Песни рождаются одна от другой, цепляются одна за другую по созвучиям, ритму и чувствам. «Варшавянка», ворвавшись в барак, повела за собой череду боевых напевов. Они шли, как полки, сменяя одну колонну другой. Уже кроме обычных в секции четырех-пяти голосов звучало их десять, может быть, даже больше…

— Вы с ума сошли! Тише! — на всю секцию вдруг выкрикнул Гладков, возвратившийся от поваров вместе с Вишениным. — Немцы услышат — стрельбу откроют.

Но в ответ еще громче, во всю силу молодых голосов, ударило новым воинственным напевом.

— Замолчите же! — потеряв даже голос, шипел Гладков. — Я… я… я… я за всех отвечаю!..

Он подскочил к поющим.

Но молодежь разошлась, она не хотела и не могла умолкнуть.
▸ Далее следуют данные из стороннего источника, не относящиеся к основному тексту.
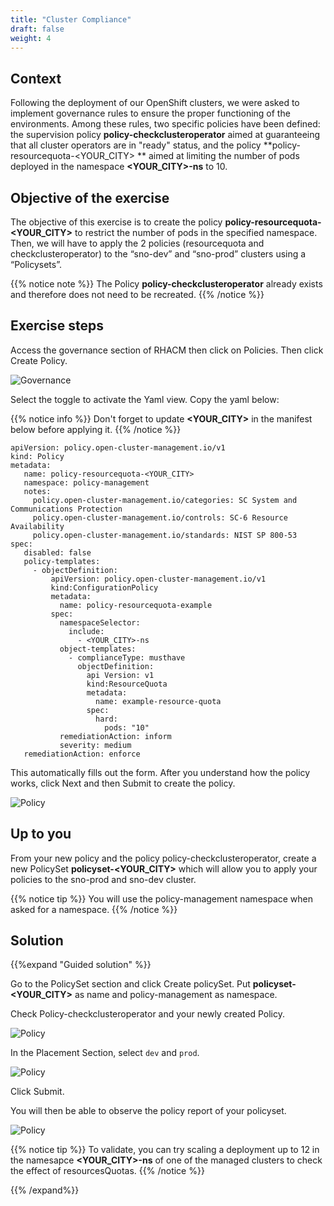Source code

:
 ```yaml
---
title: "Cluster Compliance"
draft: false
weight: 4
---
```


## Context

Following the deployment of our OpenShift clusters, we were asked to implement governance rules to ensure the proper functioning of the environments. Among these rules, two specific policies have been defined: the supervision policy **policy-checkclusteroperator** aimed at guaranteeing that all cluster operators are in "ready" status, and the policy **policy-resourcequota-<YOUR_CITY> ** aimed at limiting the number of pods deployed in the namespace **<YOUR_CITY>-ns** to 10.

## Objective of the exercise

The objective of this exercise is to create the policy **policy-resourcequota-<YOUR_CITY>** to restrict the number of pods in the specified namespace. Then, we will have to apply the 2 policies (resourcequota and checkclusteroperator) to the “sno-dev” and “sno-prod” clusters using a “Policysets”.

{{% notice note %}}
The Policy **policy-checkclusteroperator** already exists and therefore does not need to be recreated.
{{% /notice %}}


## Exercise steps

Access the governance section of RHACM then click on Policies. Then click Create Policy.

![Governance](/OPP-2023-lab-instruction.github.io/images/governance.png)

Select the toggle to activate the Yaml view. Copy the yaml below:

{{% notice info %}}
Don't forget to update **<YOUR_CITY>** in the manifest below before applying it.
{{% /notice %}}


```shell
apiVersion: policy.open-cluster-management.io/v1
kind: Policy
metadata:
   name: policy-resourcequota-<YOUR_CITY>
   namespace: policy-management
   notes:
     policy.open-cluster-management.io/categories: SC System and Communications Protection
     policy.open-cluster-management.io/controls: SC-6 Resource Availability
     policy.open-cluster-management.io/standards: NIST SP 800-53
spec:
   disabled: false
   policy-templates:
     - objectDefinition:
         apiVersion: policy.open-cluster-management.io/v1
         kind:ConfigurationPolicy
         metadata:
           name: policy-resourcequota-example
         spec:
           namespaceSelector:
             include:
               - <YOUR_CITY>-ns
           object-templates:
             - complianceType: musthave
               objectDefinition:
                 api Version: v1
                 kind:ResourceQuota
                 metadata:
                   name: example-resource-quota
                 spec:
                   hard:
                     pods: "10"
           remediationAction: inform
           severity: medium
   remediationAction: enforce
```

This automatically fills out the form. After you understand how the policy works, click Next and then Submit to create the policy.

![Policy](/OPP-2023-lab-instruction.github.io/images/policy-yaml.png)



## Up to you

From your new policy and the policy policy-checkclusteroperator, create a new PolicySet **policyset-<YOUR_CITY>** which will allow you to apply your policies to the sno-prod and sno-dev cluster.

{{% notice tip %}}
You will use the policy-management namespace when asked for a namespace.
{{% /notice %}}


## Solution

{{%expand "Guided solution" %}}

Go to the PolicySet section and click Create policySet. Put **policyset-<YOUR_CITY>** as name and policy-management as namespace.

Check Policy-checkclusteroperator and your newly created Policy.

![Policy](/OPP-2023-lab-instruction.github.io/images/create-policyset.png)

In the Placement Section, select `dev` and `prod`.

![Policy](/OPP-2023-lab-instruction.github.io/images/placement.png)

Click Submit.

You will then be able to observe the policy report of your policyset.

![Policy](/OPP-2023-lab-instruction.github.io/images/policy-report.png)

{{% notice tip %}}
To validate, you can try scaling a deployment up to 12 in the namesapce **<YOUR_CITY>-ns** of one of the managed clusters to check the effect of resourcesQuotas.
{{% /notice %}}




{{% /expand%}}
Шли лихие эскадроныПриамурских партизан.

— Хулиганство! — взвизгнул Гладков.

— Что-о?! Гнида такая, ползучий гад! Как так хулиганство?! — не выдержал Павлик Самохин, встав во весь рост и надвинувшись на Гладкова.

— Ты что назвал хулиганством?! Советские песни назвал хулиганством?! — разъяренно кричал Саша Маслов, подскочив к Гладкову с другой стороны.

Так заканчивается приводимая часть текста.